Nearly 100 people in his county have tested positive for the virus. Jenkins' new directive to begin focusing medical resources toward combatting the virus came on the same day that Gov. Greg Abbott loosened some licensing regulations for nurses in hopes of luring more health care workers to the front lines.

In his revised emergency order Saturday, Jenkins directed health care professionals to start identifying patients whose procedures can be canceled or postponed, "considering the emergency need for redirection of resources to the COVID-19 response."

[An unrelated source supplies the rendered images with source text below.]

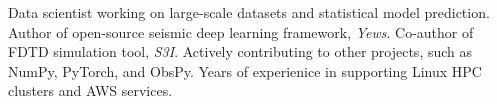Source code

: 

\begin{cvparagraph}

	Data scientist working on large-scale datasets and statistical model prediction.
	Author of open-source seismic deep learning framework, \textit{Yews}. Co-author of FDTD simulation tool, \textit{S3I}. Actively contributing to other projects, such as NumPy, PyTorch, and ObsPy.
	Years of experienice in supporting Linux HPC clusters and AWS services.
\end{cvparagraph}
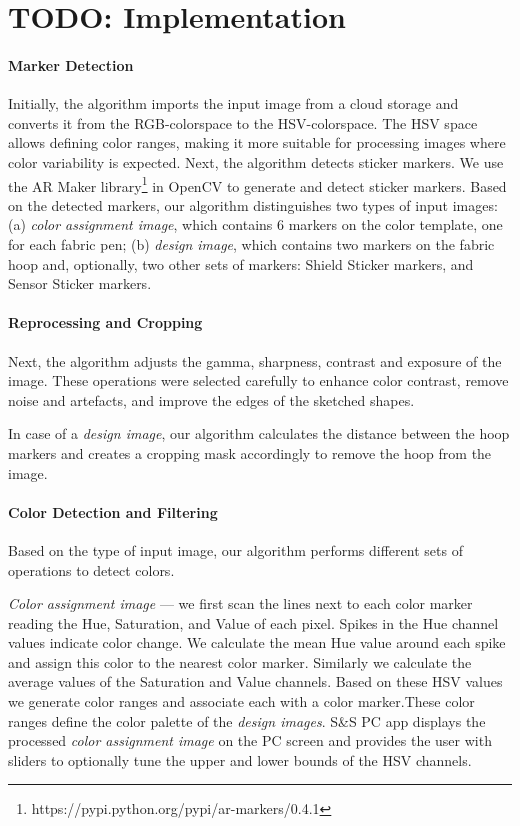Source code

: \section{TODO: Implementation}


\paragraph{Marker Detection}
Initially, the algorithm imports the input image from a cloud storage and converts it from the RGB-colorspace to the HSV-colorspace. The HSV space allows defining color ranges, making it more suitable for processing images where color variability is expected. Next, the algorithm detects sticker markers. We use the AR Maker library\footnote{https://pypi.python.org/pypi/ar-markers/0.4.1} in OpenCV to generate and detect sticker markers. Based on the detected markers, our algorithm distinguishes two types of input images: (a) \textit{color assignment image}, which contains 6 markers on the color template, one for each fabric pen; (b) \textit{design image}, which contains two markers on the fabric hoop and, optionally, two other sets of markers: Shield Sticker markers, and Sensor Sticker markers. 

\paragraph{Reprocessing and Cropping}
Next, the algorithm adjusts the gamma, sharpness, contrast and exposure of the image. These operations were selected carefully to enhance color contrast, remove noise and artefacts, and improve the edges of the sketched shapes. 

In case of a \textit{design image}, our algorithm calculates the distance between the hoop markers and creates a cropping mask accordingly to remove the hoop from the image.

\paragraph{Color Detection and Filtering}
Based on the type of input image, our algorithm performs different sets of operations to detect colors.

\textit{Color assignment image} --- we first scan the lines next to each color marker reading the Hue, Saturation, and Value of each pixel. Spikes in the Hue channel values indicate color change. We calculate the mean Hue value around each spike and assign this color to the nearest color marker. Similarly we calculate the average values of the Saturation and Value channels. Based on these HSV values we generate color ranges and associate each with a color marker.These color ranges define the color palette of the \textit{design images}. S\&S PC app displays the processed \textit{color assignment image} on the PC screen and provides the user with sliders to optionally tune the upper and lower bounds of the HSV channels.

Jenkins' revised order also closes hair salons, barber shops, tattoo parlors and other businesses where people can't maintain six feet of distance from each other while non-medical personal services are provided. He also limited how much toilet paper can buy at a time.

Meanwhile, the Texas Department of State Health Services' statewide numbers for positive cases don't provide a clear picture of how the disease is impacting certain parts of Texas. One reason is that the state's numbers lag behind what local officials are disclosing. For instance, the state on Saturday released numbers showing there were 29 Dallas County residents who have tested positive. Dallas County officials reported 95 positive cases among its residents.

In addition, the state numbers may not represent all cases of the disease given limited testing. As testing expands, the number of Texas cases are expected to increase exponentially. Abbott on Thursday said that tens of thousands of Texans could test positive within weeks.